The Floris archives hold letters from famous customers detailing their preferences and their thanks, including the following examples:

- Winston Churchill, according to records held by Floris, purchased Special No. 127 Eau de Toilette and Stephanotis in 1934.
- Marilyn Monroe was also known to have purchased from Floris on at least one occasion, having made a purchase of Rose Geranium while staying at the Beverly Hills Hotel, California in 1959.
- Florence Nightingale wrote a 25 July 1863 letter thanking Mr Floris for his 'sweet-smelling nosegay'.
- Mary Shelley, whilst abroad, sent friends instructions to purchase her favourite combs and toothbrushes from Floris.
- Floris also creates bespoke fragrances for the British royal family, including the creation of a unisex fragrance for the wedding of the Duke and Duchess of Sussex in 2018.

== Fictional references ==
Ian Fleming, the creator of the fictional spy James Bond, was a regular customer at Floris.
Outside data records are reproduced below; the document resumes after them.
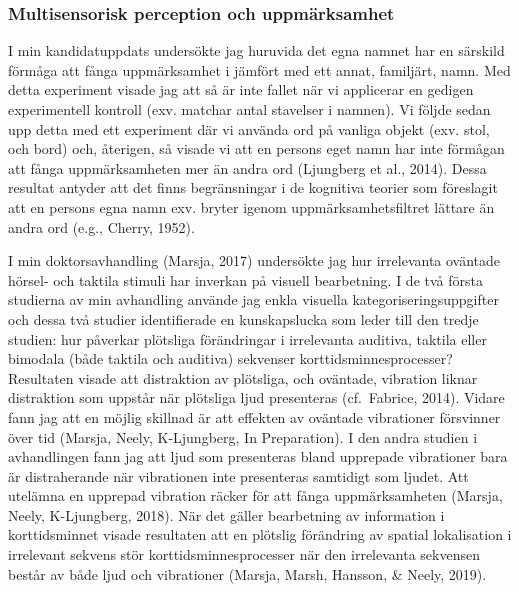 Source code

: \documentclass[]{article}
\begin{document}
\hypertarget{multisensorisk-perception-och-uppmuxe4rksamhet}{%
\subsubsection{Multisensorisk perception och
uppmärksamhet}\label{multisensorisk-perception-och-uppmuxe4rksamhet}}

I min kandidatuppdats undersökte jag huruvida det egna namnet har en
särskild förmåga att fånga uppmärksamhet i jämfört med ett annat,
familjärt, namn. Med detta experiment visade jag att så är inte fallet
när vi applicerar en gedigen experimentell kontroll (exv. matchar antal
stavelser i namnen). Vi följde sedan upp detta med ett experiment där vi
använda ord på vanliga objekt (exv. stol, och bord) och, återigen, så
visade vi att en persons eget namn har inte förmågan att fånga
uppmärksamheten mer än andra ord (Ljungberg et al., 2014). Dessa
resultat antyder att det finns begränsningar i de kognitiva teorier som
föreslagit att en persons egna namn exv. bryter igenom
uppmärksamhetsfiltret lättare än andra ord (e.g., Cherry, 1952).

I min doktorsavhandling (Marsja, 2017) undersökte jag hur irrelevanta
oväntade hörsel- och taktila stimuli har inverkan på visuell
bearbetning. I de två första studierna av min avhandling använde jag
enkla visuella kategoriseringsuppgifter och dessa två studier
identifierade en kunskapslucka som leder till den tredje studien: hur
påverkar plötsliga förändringar i irrelevanta auditiva, taktila eller
bimodala (både taktila och auditiva) sekvenser korttidsminnesprocesser?
Resultaten visade att distraktion av plötsliga, och oväntade, vibration
liknar distraktion som uppstår när plötsliga ljud presenteras
(cf.~Fabrice, 2014). Vidare fann jag att en möjlig skillnad är att
effekten av oväntade vibrationer försvinner över tid (Marsja, Neely,
K-Ljungberg, In Preparation). I den andra studien i avhandlingen fann
jag att ljud som presenteras bland upprepade vibrationer bara är
distraherande när vibrationen inte presenteras samtidigt som ljudet. Att
utelämna en upprepad vibration räcker för att fånga uppmärksamheten
(Marsja, Neely, K-Ljungberg, 2018). När det gäller bearbetning av
information i korttidsminnet visade resultaten att en plötslig
förändring av spatial lokalisation i irrelevant sekvens stör
korttidsminnesprocesser när den irrelevanta sekvensen består av både
ljud och vibrationer (Marsja, Marsh, Hansson, \& Neely, 2019).
\end{document}
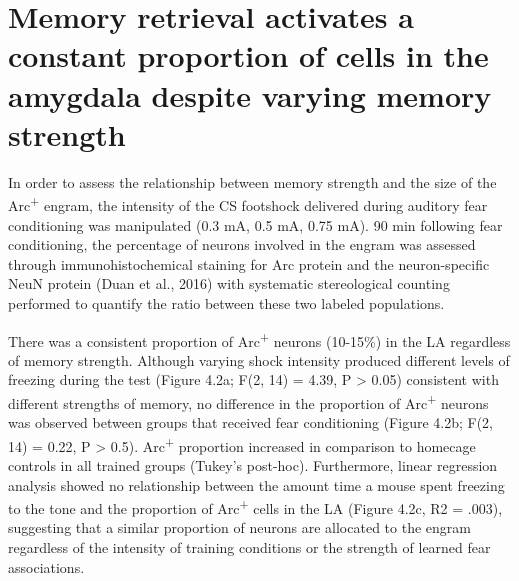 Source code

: \documentclass[12pt,a4paperpaper,]{report}
\begin{document}
\section{Memory retrieval activates a constant proportion of cells in
the amygdala despite varying memory
strength}\label{memory-retrieval-activates-a-constant-proportion-of-cells-in-the-amygdala-despite-varying-memory-strength}

In order to assess the relationship between memory strength and the size
of the Arc\textsuperscript{+} engram, the intensity of the CS footshock
delivered during auditory fear conditioning was manipulated (0.3 mA, 0.5
mA, 0.75 mA). 90 min following fear conditioning, the percentage of
neurons involved in the engram was assessed through immunohistochemical
staining for Arc protein and the neuron-specific NeuN protein (Duan et
al., 2016) with systematic stereological counting performed to quantify
the ratio between these two labeled populations.

There was a consistent proportion of Arc\textsuperscript{+} neurons
(10-15\%) in the LA regardless of memory strength. Although varying
shock intensity produced different levels of freezing during the test
(Figure 4.2a; F(2, 14) = 4.39, P \textgreater{} 0.05) consistent with
different strengths of memory, no difference in the proportion of
Arc\textsuperscript{+} neurons was observed between groups that received
fear conditioning (Figure 4.2b; F(2, 14) = 0.22, P \textgreater{} 0.5).
Arc\textsuperscript{+} proportion increased in comparison to homecage
controls in all trained groups (Tukey's post-hoc). Furthermore, linear
regression analysis showed no relationship between the amount time a
mouse spent freezing to the tone and the proportion of
Arc\textsuperscript{+} cells in the LA (Figure 4.2c, R2 = .003),
suggesting that a similar proportion of neurons are allocated to the
engram regardless of the intensity of training conditions or the
strength of learned fear associations.
\end{document}
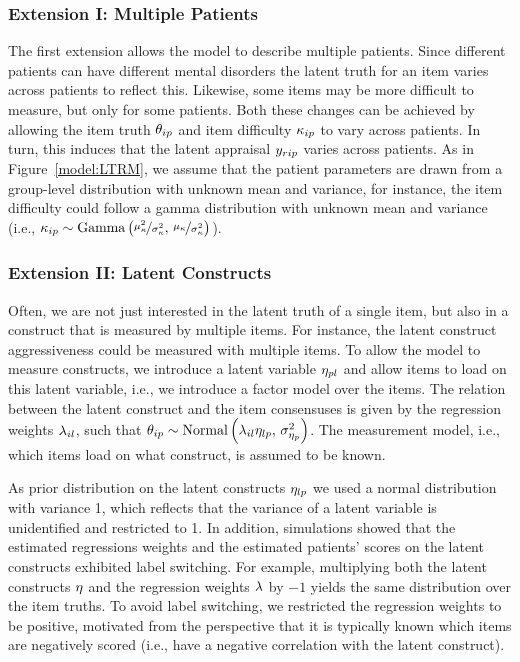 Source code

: \documentclass[a4paper]{article}
\begin{document}
\subsubsection*{Extension I: Multiple Patients}
The first extension allows the model to describe multiple patients. Since different patients can have different mental disorders the latent truth for an item varies across patients to reflect this. Likewise, some items may be more difficult to measure, but only for some patients. Both these changes can be achieved by allowing the item truth $\theta_{ip}$ and item difficulty $\kappa_{ip}$ to vary across patients. In turn, this induces that the latent appraisal $y_{rip}$ varies across patients. As in Figure~\ref{model:LTRM}, we assume that the patient parameters are drawn from a group-level distribution with unknown mean and variance, for instance, the item difficulty could follow a gamma distribution with unknown mean and variance (i.e., $\kappa_{ip} \sim \text{Gamma}\left(\nicefrac{\mu_\kappa^2}{\sigma_\kappa^2},\,\nicefrac{\mu_\kappa}{\sigma_\kappa^2}\right)$).

\subsubsection*{Extension II: Latent Constructs}
Often, we are not just interested in the latent truth of a single item, but also in a construct that is measured by multiple items. For instance, the latent construct aggressiveness could be measured with multiple items. To allow the model to measure constructs, we introduce a latent variable $\eta_{pl}$ and allow items to load on this latent variable, i.e., we introduce a factor model over the items. The relation between the latent construct and the item consensuses is given by the regression weights $\lambda_{il}$, such that $\theta_{ip} \sim \text{Normal}\left(\lambda_{il}\eta_{lp},\,\sigma^2_{\eta_{p}}\right)$. The measurement model, i.e., which items load on what construct, is assumed to be known.

As prior distribution on the latent constructs $\eta_{lp}$ we used a normal distribution with variance 1, which reflects that the variance of a latent variable is unidentified and restricted to 1. In addition, simulations showed that the estimated regressions weights and the estimated patients' scores on the latent constructs exhibited label switching. For example, multiplying both the latent constructs $\eta$ and the regression weights $\lambda$ by $-1$ yields the same distribution over the item truths. To avoid label switching, we restricted the regression weights to be positive, motivated from the perspective that it is typically known which items are negatively scored (i.e., have a negative correlation with the latent construct).
\end{document}
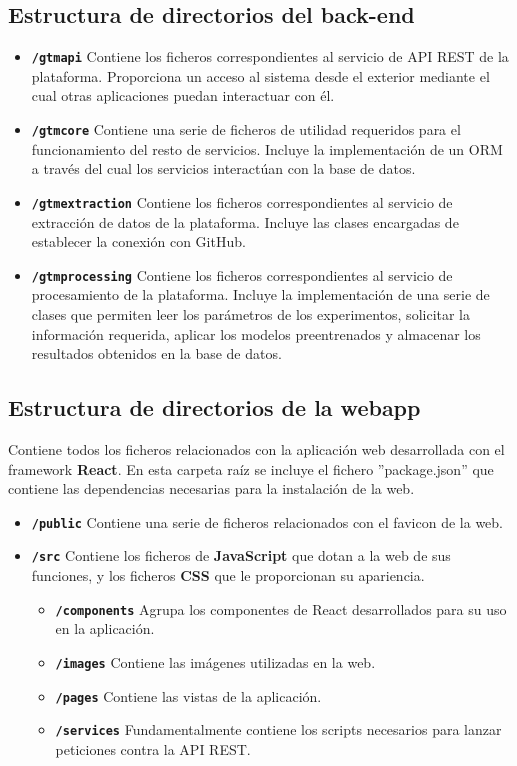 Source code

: \subsection{Estructura de directorios del back-end} \label{mp:backend}

\begin{itemize} [\textbullet]
    \item \textbf{\texttt{/gtmapi}} Contiene los ficheros correspondientes al servicio de API REST de la plataforma. Proporciona un acceso al sistema desde el exterior mediante el cual otras aplicaciones puedan interactuar con él.
    \item \textbf{\texttt{/gtmcore}} Contiene una serie de ficheros de utilidad requeridos para el funcionamiento del resto de servicios. Incluye la implementación de un ORM a través del cual los servicios interactúan con la base de datos.
    \item \textbf{\texttt{/gtmextraction}} Contiene los ficheros correspondientes al servicio de extracción de datos de la plataforma. Incluye las clases encargadas de establecer la conexión con GitHub.
    \item \textbf{\texttt{/gtmprocessing}} Contiene los ficheros correspondientes al servicio de procesamiento de la plataforma. Incluye la implementación de una serie de clases que permiten leer los parámetros de los experimentos, solicitar la información requerida, aplicar los modelos preentrenados y almacenar los resultados obtenidos en la base de datos.
\end{itemize}

\subsection{Estructura de directorios de la webapp} \label{mp:front-end}
Contiene todos los ficheros relacionados con la aplicación web desarrollada con el framework \textbf{React}. En esta carpeta raíz se incluye el fichero ''package.json'' que contiene las dependencias necesarias para la instalación de la web.

\begin{itemize} [\textbullet]
    \item \textbf{\texttt{/public}} Contiene una serie de ficheros relacionados con el favicon de la web.
    \item \textbf{\texttt{/src}} Contiene los ficheros de \textbf{JavaScript} que dotan a la web de sus funciones, y los ficheros \textbf{CSS} que le proporcionan su apariencia.
    \begin{itemize} [\textbullet]
        \item \textbf{\texttt{/components}} Agrupa los componentes de React desarrollados para su uso en la aplicación.
        \item \textbf{\texttt{/images}} Contiene las imágenes utilizadas en la web. 
        \item \textbf{\texttt{/pages}} Contiene las vistas de la aplicación.
        \item \textbf{\texttt{/services}} Fundamentalmente contiene los scripts necesarios para lanzar peticiones contra la API REST.
    \end{itemize}
\end{itemize}

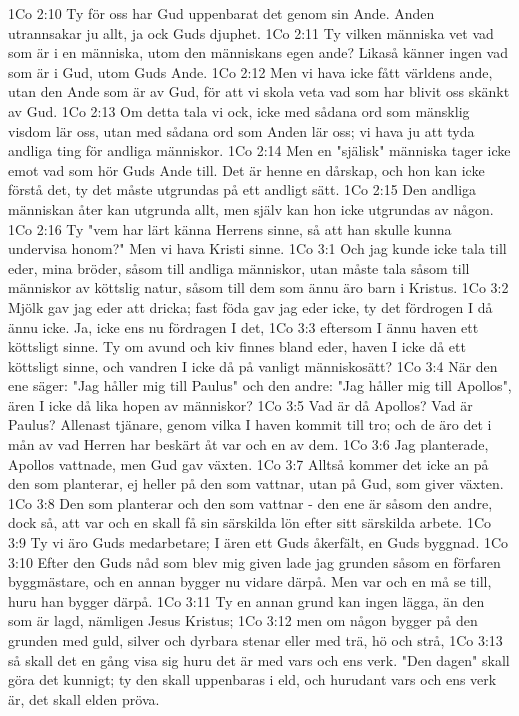 1Co 2:10  Ty för oss har Gud uppenbarat det genom sin Ande. Anden utrannsakar ju allt, ja ock Guds djuphet.
1Co 2:11  Ty vilken människa vet vad som är i en människa, utom den människans egen ande? Likaså känner ingen vad som är i Gud, utom Guds Ande.
1Co 2:12  Men vi hava icke fått världens ande, utan den Ande som är av Gud, för att vi skola veta vad som har blivit oss skänkt av Gud.
1Co 2:13  Om detta tala vi ock, icke med sådana ord som mänsklig visdom lär oss, utan med sådana ord som Anden lär oss; vi hava ju att tyda andliga ting för andliga människor.
1Co 2:14  Men en "själisk" människa tager icke emot vad som hör Guds Ande till. Det är henne en dårskap, och hon kan icke förstå det, ty det måste utgrundas på ett andligt sätt.
1Co 2:15  Den andliga människan åter kan utgrunda allt, men själv kan hon icke utgrundas av någon.
1Co 2:16  Ty "vem har lärt känna Herrens sinne, så att han skulle kunna undervisa honom?" Men vi hava Kristi sinne.
1Co 3:1  Och jag kunde icke tala till eder, mina bröder, såsom till andliga människor, utan måste tala såsom till människor av köttslig natur, såsom till dem som ännu äro barn i Kristus.
1Co 3:2  Mjölk gav jag eder att dricka; fast föda gav jag eder icke, ty det fördrogen I då ännu icke. Ja, icke ens nu fördragen I det,
1Co 3:3  eftersom I ännu haven ett köttsligt sinne. Ty om avund och kiv finnes bland eder, haven I icke då ett köttsligt sinne, och vandren I icke då på vanligt människosätt?
1Co 3:4  När den ene säger: "Jag håller mig till Paulus" och den andre: "Jag håller mig till Apollos", ären I icke då lika hopen av människor?
1Co 3:5  Vad är då Apollos? Vad är Paulus? Allenast tjänare, genom vilka I haven kommit till tro; och de äro det i mån av vad Herren har beskärt åt var och en av dem.
1Co 3:6  Jag planterade, Apollos vattnade, men Gud gav växten.
1Co 3:7  Alltså kommer det icke an på den som planterar, ej heller på den som vattnar, utan på Gud, som giver växten.
1Co 3:8  Den som planterar och den som vattnar - den ene är såsom den andre, dock så, att var och en skall få sin särskilda lön efter sitt särskilda arbete.
1Co 3:9  Ty vi äro Guds medarbetare; I ären ett Guds åkerfält, en Guds byggnad.
1Co 3:10  Efter den Guds nåd som blev mig given lade jag grunden såsom en förfaren byggmästare, och en annan bygger nu vidare därpå. Men var och en må se till, huru han bygger därpå.
1Co 3:11  Ty en annan grund kan ingen lägga, än den som är lagd, nämligen Jesus Kristus;
1Co 3:12  men om någon bygger på den grunden med guld, silver och dyrbara stenar eller med trä, hö och strå,
1Co 3:13  så skall det en gång visa sig huru det är med vars och ens verk. "Den dagen" skall göra det kunnigt; ty den skall uppenbaras i eld, och hurudant vars och ens verk är, det skall elden pröva.
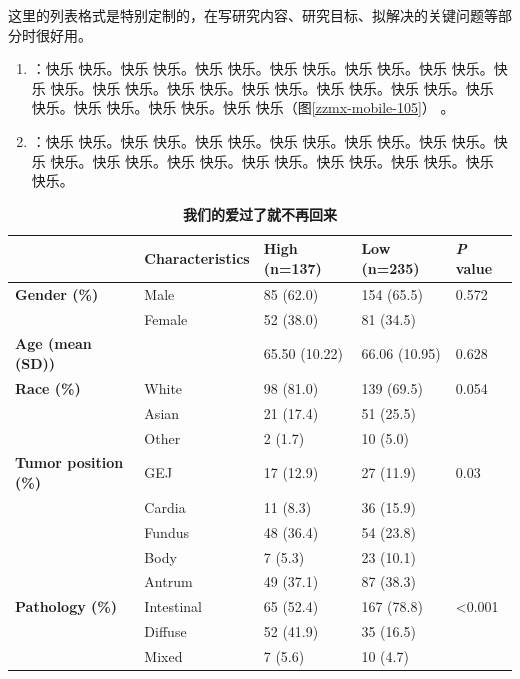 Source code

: 这里的列表格式是特别定制的，在写研究内容、研究目标、拟解决的关键问题等部分时很好用。

\begin{enumerate}
    \item {}：快乐 快乐。快乐 快乐。快乐 快乐。快乐 快乐。快乐 快乐。快乐 快乐。快乐 快乐。快乐 快乐。快乐 快乐。快乐 快乐。快乐 快乐。快乐 快乐。快乐 快乐。快乐 快乐。快乐 快乐。快乐 快乐（图\ref{zzmx-mobile-105}） 。
    \item {}：快乐 快乐。快乐 快乐。快乐 快乐。快乐 快乐。快乐 快乐。快乐 快乐。快乐 快乐。快乐 快乐。快乐 快乐。快乐 快乐。快乐 快乐。快乐 快乐。快乐 快乐。
\end{enumerate}


\begin{table}[htbp]
    \centering
    \fontsize{11}{11}\selectfont
    \caption{\textbf{我们的爱过了就不再回来}}
    \begin{tabular}{lllll}
    \toprule
            & \textbf{Characteristics} & \textbf{High (n=137)} & \textbf{Low (n=235)} & \textbf{\textit{P} value} \\
    \toprule
    \textbf{Gender (\%)} & Male  & 85 (62.0) & 154 (65.5) & 0.572 \\
            & Female & 52 (38.0) & 81 (34.5) &  \\
    \textbf{Age (mean (SD))} &       & 65.50 (10.22) & 66.06 (10.95) & 0.628 \\
    \textbf{Race (\%)} & White & 98 (81.0) & 139 (69.5) & 0.054 \\
            & Asian & 21 (17.4) & 51 (25.5) &  \\
            & Other & 2 (1.7) & 10 (5.0) &  \\
    \textbf{Tumor position (\%)} & GEJ   & 17 (12.9) & 27 (11.9) & 0.03 \\
            & Cardia & 11 (8.3) & 36 (15.9) &  \\
            & Fundus & 48 (36.4) & 54 (23.8) &  \\
            & Body  & 7 (5.3) & 23 (10.1) &  \\
            & Antrum & 49 (37.1) & 87 (38.3) &  \\
    \textbf{Pathology (\%)} & Intestinal & 65 (52.4) & 167 (78.8) & <0.001 \\
            & Diffuse & 52 (41.9) & 35 (16.5) &  \\
            & Mixed & 7 (5.6) & 10 (4.7) &  \\

\end{tabular}
\end{table}
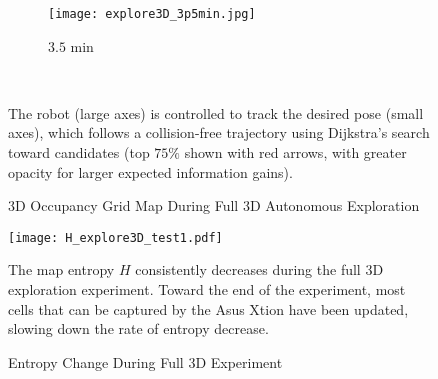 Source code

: \begin{figure}[!t]
{	\hspace*{0.02\columnwidth}
	\begin{subfigure}[t]{0.3\columnwidth}
           	\centering
          	\texttt{[image: explore3D\_3p5min.jpg]}
        		\caption{$3.5$ min}
    	\end{subfigure}
}
\\
	\caption{3D Occupancy Grid Map During Full 3D Autonomous Exploration}
	\medskip
	\small
	The robot (large axes) is controlled to track the desired pose (small axes), which follows a collision-free trajectory using Dijkstra's search toward candidates (top $75\%$ shown with red arrows, with greater opacity for larger expected information gains).
	\label{fig:exp3DOccMap}
\end{figure}

\begin{figure}
	\centering
	\texttt{[image: H\_explore3D\_test1.pdf]}
	\caption{Entropy Change During Full 3D Experiment}
	\medskip
	\small
	The map entropy $H$ consistently decreases during the full 3D exploration experiment. Toward the end of the experiment, most cells that can be captured by the Asus Xtion have been updated, slowing down the rate of entropy decrease.
	\label{fig:Explore3D_H}
\end{figure}



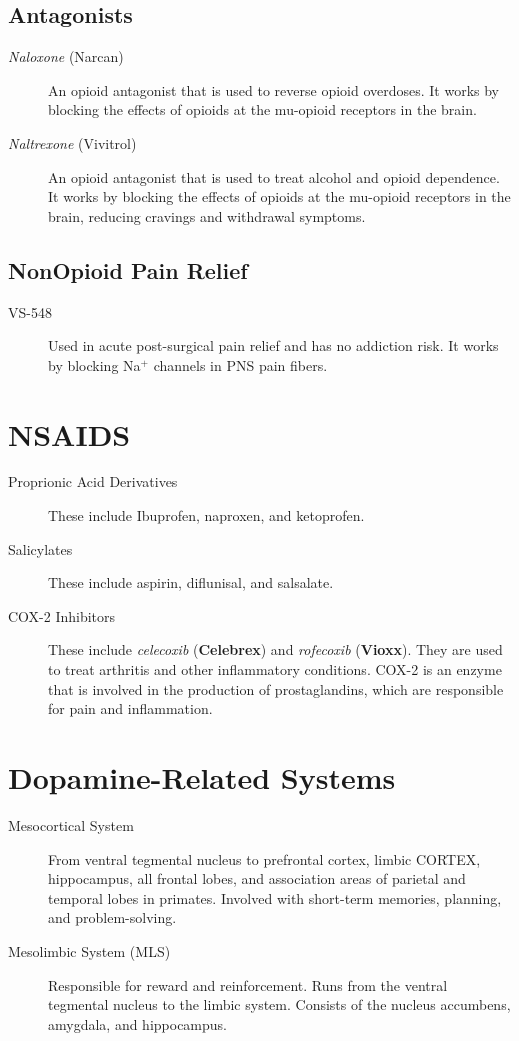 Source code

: \subsection*{Antagonists}
\begin{description}
    \item[\textit{Naloxone} (Narcan)] An opioid antagonist that is used to reverse opioid overdoses. It works by blocking the effects of opioids at the mu-opioid receptors in the brain.
    \item[\textit{Naltrexone} (Vivitrol)] An opioid antagonist that is used to treat alcohol and opioid dependence. It works by blocking the effects of opioids at the mu-opioid receptors in the brain, reducing cravings and withdrawal symptoms.
\end{description}

\subsection*{NonOpioid Pain Relief}
\begin{description}
    \item[VS-548] Used in acute post-surgical pain relief and has no addiction risk. It works by blocking Na\(^+\) channels in PNS pain fibers.
\end{description}

\section*{NSAIDS}
\begin{description}
    \item[Proprionic Acid Derivatives] These include Ibuprofen, naproxen, and ketoprofen.
    \item[Salicylates] These include aspirin, diflunisal, and salsalate.
    \item[COX-2 Inhibitors] These include \textit{celecoxib} (\textbf{Celebrex}) and \textit{rofecoxib} (\textbf{Vioxx}). They are used to treat arthritis and other inflammatory conditions. COX-2 is an enzyme that is involved in the production of prostaglandins, which are responsible for pain and inflammation.  
\end{description}

\section*{Dopamine-Related Systems}
\begin{description}
    \item[Mesocortical System] From ventral tegmental nucleus to prefrontal cortex, limbic CORTEX, hippocampus, all frontal lobes, and association areas of parietal and temporal lobes in primates. Involved with short-term memories, planning, and problem-solving.
    \item[Mesolimbic System (MLS)] Responsible for reward and reinforcement. Runs from the ventral tegmental nucleus to the limbic system. Consists of the nucleus accumbens, amygdala, and hippocampus.
\end{description} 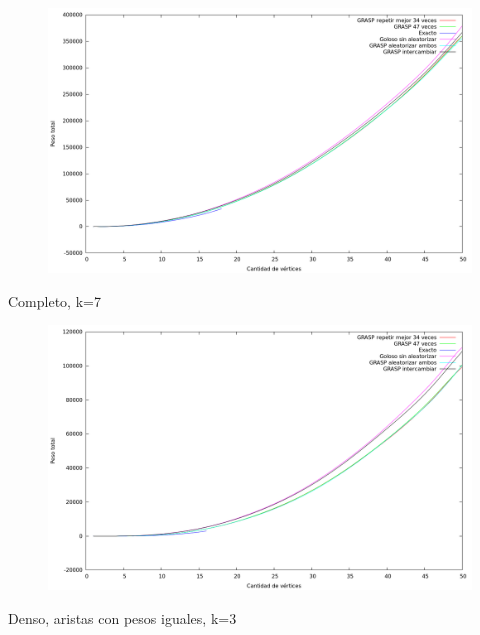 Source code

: \begin{figure}[H]
  \begin{center}
    \includegraphics[scale=0.35]{imagenes/ej6-completo-k3-peso.png}
  \end{center}
\end{figure}

Completo, k=7

\begin{figure}[H]
  \begin{center}
    \includegraphics[scale=0.35]{imagenes/ej6-completo-k7-peso.png}
  \end{center}
\end{figure}

Denso, aristas con pesos iguales, k=3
This personal preference led directly to references in the James Bond novels. In Moonraker (1955), Fleming writes that Floris supplies the soaps and other toiletries in the restrooms in the private club Blades and in Diamonds Are Forever (1956) Fleming noted Bond's use of Floris-made bath essence.

Al Pacino's character in Scent of a Woman declared he knew the 'woman in his sights' was wearing a Floris fragrance.